WingNews logo WingNews
top | item 41377206

(no title)

tumetab1 | 1 year ago

The reason multiplayer servers implicitly trust clients is because it's a cheaper and proven (less risk) solution.

The traditional anti-cheat can be just slapped after the game is developed in most games. If the game is very successful then you can just update the game with extra paid protections provided by the anti-cheat tool.

The alternative is local game engine that works with a partial game state which is a challenge on it self. If you still can make it work, you will still have to deal with people "modding" the client to gain an advantage. E.g.: enemies are painted red instead of camouflage.

discuss

order

dijit|1 year ago

As someone working in AAA game development, I come across comments like these often, and they never fail to get under my skin. It’s like watching that infamous "Two idiots, one keyboard" scene from CSI—full of confidence, but completely detached from reality.

I don’t mean to sound harsh, but it’s tough to tackle this kind of misconception because it’s stated with such certainty that others, who also might not know any better, just take it as fact.

Here’s the thing: Multiplayer servers trust clients mainly for performance reasons. In AAA game development, anti-cheat isn’t something we focus on right from the start. It typically becomes a priority post-alpha (and by alpha, I’m talking about an internal milestone that usually spans about a year—not the "alpha" most people think of which is usually closer to an internal "beta", and "public beta" is more like release candidate 1). During that time, the tech team is constantly working on ways to secure the game. (make it work, make it correct*, make it fast).

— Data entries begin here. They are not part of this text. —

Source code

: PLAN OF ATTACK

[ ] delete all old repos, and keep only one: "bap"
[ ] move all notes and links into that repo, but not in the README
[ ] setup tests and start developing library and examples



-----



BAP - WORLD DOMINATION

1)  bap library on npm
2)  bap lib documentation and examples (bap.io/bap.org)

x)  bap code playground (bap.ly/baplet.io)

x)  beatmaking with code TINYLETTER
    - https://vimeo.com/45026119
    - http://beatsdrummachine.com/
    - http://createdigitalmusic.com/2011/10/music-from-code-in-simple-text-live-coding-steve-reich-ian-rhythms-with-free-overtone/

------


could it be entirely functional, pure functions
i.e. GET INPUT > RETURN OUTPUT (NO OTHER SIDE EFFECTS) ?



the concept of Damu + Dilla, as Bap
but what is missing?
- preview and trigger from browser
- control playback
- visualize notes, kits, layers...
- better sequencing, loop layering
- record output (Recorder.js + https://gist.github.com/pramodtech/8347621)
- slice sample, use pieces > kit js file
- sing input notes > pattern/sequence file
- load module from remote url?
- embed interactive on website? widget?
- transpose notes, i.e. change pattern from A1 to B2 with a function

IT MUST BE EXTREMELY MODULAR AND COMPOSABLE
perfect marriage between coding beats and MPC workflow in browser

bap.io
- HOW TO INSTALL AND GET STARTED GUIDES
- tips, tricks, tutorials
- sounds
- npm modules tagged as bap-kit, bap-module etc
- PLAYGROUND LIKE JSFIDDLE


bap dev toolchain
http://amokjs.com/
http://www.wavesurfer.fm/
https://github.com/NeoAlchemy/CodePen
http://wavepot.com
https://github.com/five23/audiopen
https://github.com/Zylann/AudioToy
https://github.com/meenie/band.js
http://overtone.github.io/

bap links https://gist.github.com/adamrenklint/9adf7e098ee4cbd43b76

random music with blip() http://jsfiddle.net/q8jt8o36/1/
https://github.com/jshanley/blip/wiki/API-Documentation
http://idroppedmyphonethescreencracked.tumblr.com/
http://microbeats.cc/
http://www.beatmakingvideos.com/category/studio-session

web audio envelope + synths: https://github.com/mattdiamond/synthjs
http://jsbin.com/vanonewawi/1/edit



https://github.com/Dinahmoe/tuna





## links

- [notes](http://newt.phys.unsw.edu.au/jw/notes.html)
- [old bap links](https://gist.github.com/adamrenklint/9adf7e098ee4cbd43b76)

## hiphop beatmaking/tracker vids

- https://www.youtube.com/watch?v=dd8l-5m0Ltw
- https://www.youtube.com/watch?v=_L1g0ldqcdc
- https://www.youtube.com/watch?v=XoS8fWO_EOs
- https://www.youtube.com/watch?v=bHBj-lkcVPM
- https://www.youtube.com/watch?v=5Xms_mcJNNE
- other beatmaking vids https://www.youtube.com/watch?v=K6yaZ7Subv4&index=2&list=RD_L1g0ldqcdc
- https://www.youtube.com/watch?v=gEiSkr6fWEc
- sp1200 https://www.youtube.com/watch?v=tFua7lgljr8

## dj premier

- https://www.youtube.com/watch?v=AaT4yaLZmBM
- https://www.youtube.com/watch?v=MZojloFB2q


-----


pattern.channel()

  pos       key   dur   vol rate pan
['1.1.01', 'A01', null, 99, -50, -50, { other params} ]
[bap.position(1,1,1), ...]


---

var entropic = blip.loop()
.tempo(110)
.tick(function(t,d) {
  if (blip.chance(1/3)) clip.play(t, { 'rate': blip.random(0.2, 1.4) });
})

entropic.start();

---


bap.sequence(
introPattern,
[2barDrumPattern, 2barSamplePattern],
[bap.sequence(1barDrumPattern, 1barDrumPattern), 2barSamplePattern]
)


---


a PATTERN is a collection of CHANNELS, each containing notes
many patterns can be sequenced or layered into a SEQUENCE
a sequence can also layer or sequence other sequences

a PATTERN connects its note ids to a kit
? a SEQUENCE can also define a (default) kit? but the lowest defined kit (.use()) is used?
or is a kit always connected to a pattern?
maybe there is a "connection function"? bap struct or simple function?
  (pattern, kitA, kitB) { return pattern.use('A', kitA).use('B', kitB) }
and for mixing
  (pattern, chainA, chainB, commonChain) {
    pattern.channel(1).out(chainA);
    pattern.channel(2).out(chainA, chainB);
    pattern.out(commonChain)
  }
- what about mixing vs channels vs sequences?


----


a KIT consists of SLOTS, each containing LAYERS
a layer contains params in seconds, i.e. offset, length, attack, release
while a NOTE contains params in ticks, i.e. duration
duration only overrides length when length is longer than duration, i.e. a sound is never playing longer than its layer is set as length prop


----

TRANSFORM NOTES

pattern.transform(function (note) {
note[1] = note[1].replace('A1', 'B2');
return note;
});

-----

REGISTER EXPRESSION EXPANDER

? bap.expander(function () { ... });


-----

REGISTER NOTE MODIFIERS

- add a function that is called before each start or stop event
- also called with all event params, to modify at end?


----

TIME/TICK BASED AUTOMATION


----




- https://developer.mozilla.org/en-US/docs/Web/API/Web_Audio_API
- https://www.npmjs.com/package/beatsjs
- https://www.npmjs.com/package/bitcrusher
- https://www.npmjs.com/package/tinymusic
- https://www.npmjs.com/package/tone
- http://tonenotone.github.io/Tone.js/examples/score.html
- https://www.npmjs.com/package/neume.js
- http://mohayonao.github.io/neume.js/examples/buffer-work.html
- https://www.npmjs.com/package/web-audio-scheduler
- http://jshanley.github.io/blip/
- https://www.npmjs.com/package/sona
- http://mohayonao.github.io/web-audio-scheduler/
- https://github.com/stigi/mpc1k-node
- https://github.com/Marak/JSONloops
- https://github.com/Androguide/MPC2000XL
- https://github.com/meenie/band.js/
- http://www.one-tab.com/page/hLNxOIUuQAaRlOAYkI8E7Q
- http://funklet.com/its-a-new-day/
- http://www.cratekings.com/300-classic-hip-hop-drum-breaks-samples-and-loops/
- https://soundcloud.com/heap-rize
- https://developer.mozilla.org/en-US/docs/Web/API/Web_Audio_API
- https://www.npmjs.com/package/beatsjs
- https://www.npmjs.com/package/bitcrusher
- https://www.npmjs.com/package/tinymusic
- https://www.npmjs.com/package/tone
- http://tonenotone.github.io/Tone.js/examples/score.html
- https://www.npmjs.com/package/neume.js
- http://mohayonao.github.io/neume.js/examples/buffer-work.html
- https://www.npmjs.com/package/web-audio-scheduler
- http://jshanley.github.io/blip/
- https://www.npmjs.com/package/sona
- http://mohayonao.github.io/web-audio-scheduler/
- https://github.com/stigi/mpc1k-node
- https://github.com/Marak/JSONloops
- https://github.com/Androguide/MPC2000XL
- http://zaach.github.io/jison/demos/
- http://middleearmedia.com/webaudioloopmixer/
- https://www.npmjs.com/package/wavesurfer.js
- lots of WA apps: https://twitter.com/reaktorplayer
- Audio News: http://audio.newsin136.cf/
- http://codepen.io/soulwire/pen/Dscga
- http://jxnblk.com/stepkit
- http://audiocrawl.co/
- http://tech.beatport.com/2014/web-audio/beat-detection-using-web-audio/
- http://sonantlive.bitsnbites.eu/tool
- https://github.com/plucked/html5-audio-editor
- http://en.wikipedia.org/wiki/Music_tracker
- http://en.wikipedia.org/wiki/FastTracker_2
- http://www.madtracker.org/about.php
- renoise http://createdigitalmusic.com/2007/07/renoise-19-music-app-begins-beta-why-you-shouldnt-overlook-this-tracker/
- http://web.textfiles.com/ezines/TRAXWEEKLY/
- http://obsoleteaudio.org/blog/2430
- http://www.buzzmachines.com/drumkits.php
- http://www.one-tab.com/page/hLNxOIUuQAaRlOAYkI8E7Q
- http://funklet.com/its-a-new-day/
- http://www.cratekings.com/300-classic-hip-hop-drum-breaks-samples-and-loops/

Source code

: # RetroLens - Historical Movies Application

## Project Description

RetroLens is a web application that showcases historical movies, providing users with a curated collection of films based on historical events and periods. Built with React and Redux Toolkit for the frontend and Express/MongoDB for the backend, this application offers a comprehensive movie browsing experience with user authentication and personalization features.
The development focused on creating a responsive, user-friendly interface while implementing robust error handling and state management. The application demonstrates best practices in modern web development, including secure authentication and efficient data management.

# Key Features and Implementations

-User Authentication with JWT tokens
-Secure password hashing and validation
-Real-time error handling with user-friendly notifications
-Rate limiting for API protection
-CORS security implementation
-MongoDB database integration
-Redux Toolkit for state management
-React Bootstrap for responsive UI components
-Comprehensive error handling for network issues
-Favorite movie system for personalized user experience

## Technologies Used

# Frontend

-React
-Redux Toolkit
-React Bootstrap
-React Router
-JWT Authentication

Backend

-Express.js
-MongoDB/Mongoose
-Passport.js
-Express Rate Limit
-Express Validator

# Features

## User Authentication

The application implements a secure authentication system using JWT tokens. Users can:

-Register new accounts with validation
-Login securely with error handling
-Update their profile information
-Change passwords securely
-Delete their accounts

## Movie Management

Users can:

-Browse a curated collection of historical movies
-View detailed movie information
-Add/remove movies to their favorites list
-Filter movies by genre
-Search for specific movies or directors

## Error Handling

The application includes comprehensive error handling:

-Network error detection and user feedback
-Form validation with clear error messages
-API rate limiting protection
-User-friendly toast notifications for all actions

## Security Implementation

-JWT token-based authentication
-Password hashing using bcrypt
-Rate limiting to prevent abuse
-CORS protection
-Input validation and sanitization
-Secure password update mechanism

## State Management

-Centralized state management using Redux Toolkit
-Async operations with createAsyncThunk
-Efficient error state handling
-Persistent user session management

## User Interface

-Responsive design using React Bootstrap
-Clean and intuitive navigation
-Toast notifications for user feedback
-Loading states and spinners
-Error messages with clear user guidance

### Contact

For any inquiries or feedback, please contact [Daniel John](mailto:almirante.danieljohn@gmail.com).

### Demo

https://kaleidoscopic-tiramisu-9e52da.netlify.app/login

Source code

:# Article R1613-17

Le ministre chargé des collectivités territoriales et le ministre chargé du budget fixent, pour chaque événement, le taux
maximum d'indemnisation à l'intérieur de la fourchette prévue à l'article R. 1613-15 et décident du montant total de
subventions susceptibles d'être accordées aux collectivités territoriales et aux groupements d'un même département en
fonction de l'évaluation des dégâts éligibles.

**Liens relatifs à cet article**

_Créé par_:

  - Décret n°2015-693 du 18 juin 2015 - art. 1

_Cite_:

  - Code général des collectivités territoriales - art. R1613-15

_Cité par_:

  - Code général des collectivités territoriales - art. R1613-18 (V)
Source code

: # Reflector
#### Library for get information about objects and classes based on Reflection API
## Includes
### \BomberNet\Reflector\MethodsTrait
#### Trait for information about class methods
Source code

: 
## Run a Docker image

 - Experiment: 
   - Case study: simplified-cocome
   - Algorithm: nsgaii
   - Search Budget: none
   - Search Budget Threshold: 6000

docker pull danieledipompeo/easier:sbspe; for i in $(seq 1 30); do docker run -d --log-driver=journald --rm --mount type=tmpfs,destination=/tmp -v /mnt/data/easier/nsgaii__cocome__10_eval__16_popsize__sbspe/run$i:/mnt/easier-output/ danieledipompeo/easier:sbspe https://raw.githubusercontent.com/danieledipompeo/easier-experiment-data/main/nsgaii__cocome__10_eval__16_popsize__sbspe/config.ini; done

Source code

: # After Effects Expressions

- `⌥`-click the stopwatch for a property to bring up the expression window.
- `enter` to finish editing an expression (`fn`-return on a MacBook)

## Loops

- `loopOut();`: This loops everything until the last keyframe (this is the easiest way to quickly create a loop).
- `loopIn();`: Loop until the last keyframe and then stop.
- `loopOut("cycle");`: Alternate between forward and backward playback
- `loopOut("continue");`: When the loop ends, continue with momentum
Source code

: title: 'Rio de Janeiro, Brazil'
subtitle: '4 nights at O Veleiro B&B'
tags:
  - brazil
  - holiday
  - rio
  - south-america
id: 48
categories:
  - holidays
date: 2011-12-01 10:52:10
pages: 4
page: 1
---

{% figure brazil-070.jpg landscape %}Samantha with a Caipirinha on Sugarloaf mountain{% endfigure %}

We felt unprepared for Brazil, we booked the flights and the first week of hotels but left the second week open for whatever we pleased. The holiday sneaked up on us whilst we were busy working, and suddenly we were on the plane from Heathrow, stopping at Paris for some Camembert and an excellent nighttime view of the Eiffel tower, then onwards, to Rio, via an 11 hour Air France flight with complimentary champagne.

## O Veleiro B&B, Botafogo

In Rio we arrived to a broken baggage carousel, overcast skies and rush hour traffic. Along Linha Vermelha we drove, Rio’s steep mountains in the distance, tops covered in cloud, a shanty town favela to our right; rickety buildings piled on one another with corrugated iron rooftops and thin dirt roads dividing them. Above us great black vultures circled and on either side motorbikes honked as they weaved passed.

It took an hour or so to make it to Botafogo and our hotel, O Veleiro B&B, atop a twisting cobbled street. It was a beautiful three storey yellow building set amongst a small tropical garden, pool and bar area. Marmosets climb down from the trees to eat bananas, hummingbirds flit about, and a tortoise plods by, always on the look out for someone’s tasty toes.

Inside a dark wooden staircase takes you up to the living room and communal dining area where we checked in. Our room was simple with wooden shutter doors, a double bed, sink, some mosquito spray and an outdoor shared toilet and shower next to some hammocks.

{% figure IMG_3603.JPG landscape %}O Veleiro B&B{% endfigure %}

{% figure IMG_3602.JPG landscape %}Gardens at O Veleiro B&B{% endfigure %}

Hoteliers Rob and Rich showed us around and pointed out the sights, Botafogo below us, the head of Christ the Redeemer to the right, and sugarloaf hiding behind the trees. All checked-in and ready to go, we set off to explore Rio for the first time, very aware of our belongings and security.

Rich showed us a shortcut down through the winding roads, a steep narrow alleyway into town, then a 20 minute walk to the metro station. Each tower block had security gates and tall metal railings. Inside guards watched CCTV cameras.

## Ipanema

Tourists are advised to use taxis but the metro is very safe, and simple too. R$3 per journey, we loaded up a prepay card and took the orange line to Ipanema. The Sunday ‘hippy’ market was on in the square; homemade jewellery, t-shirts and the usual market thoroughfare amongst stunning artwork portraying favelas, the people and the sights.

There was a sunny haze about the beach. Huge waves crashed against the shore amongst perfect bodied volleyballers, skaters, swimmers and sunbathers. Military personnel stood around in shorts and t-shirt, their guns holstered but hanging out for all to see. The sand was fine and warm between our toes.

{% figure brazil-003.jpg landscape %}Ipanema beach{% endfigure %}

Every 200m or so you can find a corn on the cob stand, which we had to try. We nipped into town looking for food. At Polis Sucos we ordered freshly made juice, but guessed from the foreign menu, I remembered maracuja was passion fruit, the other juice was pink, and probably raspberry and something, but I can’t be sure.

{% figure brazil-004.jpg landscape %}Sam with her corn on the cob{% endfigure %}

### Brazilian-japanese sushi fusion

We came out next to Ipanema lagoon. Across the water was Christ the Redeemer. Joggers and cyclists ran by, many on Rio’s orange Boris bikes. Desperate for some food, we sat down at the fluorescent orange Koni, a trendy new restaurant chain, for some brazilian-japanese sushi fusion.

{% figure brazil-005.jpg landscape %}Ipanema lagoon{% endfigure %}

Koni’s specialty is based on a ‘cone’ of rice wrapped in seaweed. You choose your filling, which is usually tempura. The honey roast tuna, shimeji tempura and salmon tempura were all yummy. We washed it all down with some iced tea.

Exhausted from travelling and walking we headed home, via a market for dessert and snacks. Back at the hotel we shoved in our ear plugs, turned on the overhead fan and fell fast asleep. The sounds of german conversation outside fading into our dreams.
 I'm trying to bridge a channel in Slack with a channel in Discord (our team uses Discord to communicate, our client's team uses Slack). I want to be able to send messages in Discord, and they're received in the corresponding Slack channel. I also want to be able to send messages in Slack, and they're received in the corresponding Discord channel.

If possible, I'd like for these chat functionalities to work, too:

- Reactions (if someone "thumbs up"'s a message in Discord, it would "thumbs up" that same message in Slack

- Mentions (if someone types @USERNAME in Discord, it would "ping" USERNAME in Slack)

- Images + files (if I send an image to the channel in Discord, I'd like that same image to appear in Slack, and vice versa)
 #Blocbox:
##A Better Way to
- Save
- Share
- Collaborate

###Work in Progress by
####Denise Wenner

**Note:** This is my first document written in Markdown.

If we were to bake in anti-cheat measures from the very beginning of a project, it would force us to scale back our ambitions. Some might argue that’s a good thing, but the truth is, we’d also risk missing critical milestones like First-Playable or Vertical Slice. You simply can’t tackle everything at once—focus is a measure primarily of what you are not doing, after all.

Back when I was working on The Division, we had some deep discussions about using player analytics and even early forms of machine learning to detect "too good" players in real-time. This was in 2014, well before the AI boom. The industry's interest in new anti-cheat methods has only grown since then, I promise you this.

At the end of the day, games are all about delivering an experience. That’s the priority, and a solid anti-cheat system is key to ensuring it. Endpoint security is currently the best solution we have because it doesn’t bog down the client with delays or force awkward mechanics like rollbacks or lock-step processing. Plus, it lines up with the (very heavy) optimisations we already do for consoles.

Nobody in this industry wants to install a rootkit on your PC if we can avoid it. It’s just the best trade-off (for all parties, especially gamers) given the circumstances. And let's be clear—these solutions are far from cheap. We pay a lot to implement them, even if some marketing material might suggest otherwise.

Hikikomori|1 year ago

Did the division have an anticheat when it was released? I remember it being really bad some time after release, like a few steps above most other games in both the number of hackers and their abilities (not just the usual aimbot/esp).

USiBqidmOOkAqRb|1 year ago

>It’s just the best trade-off (for all parties, especially gamers)

I fail to see how pimping out my PC to code that no one can verify is a good deal. The takeaway is, have a separate hardware to play games on and don't let it touch anything private?

I agree with the rest of the comment though.

consteval|1 year ago

> because it's a cheaper and proven (less risk) solution

I mean... didn't you just essentially say he's right? Things are done the way they are because of performance (aka "cheaper") and to meet project goals (aka "less risk")

Those aren't bad reasons at all, and it makes perfect sense, especially when you consider already locked-down platforms like consoles. But it seems to me, from what I read here, that the reasons are ultimately cost and risk.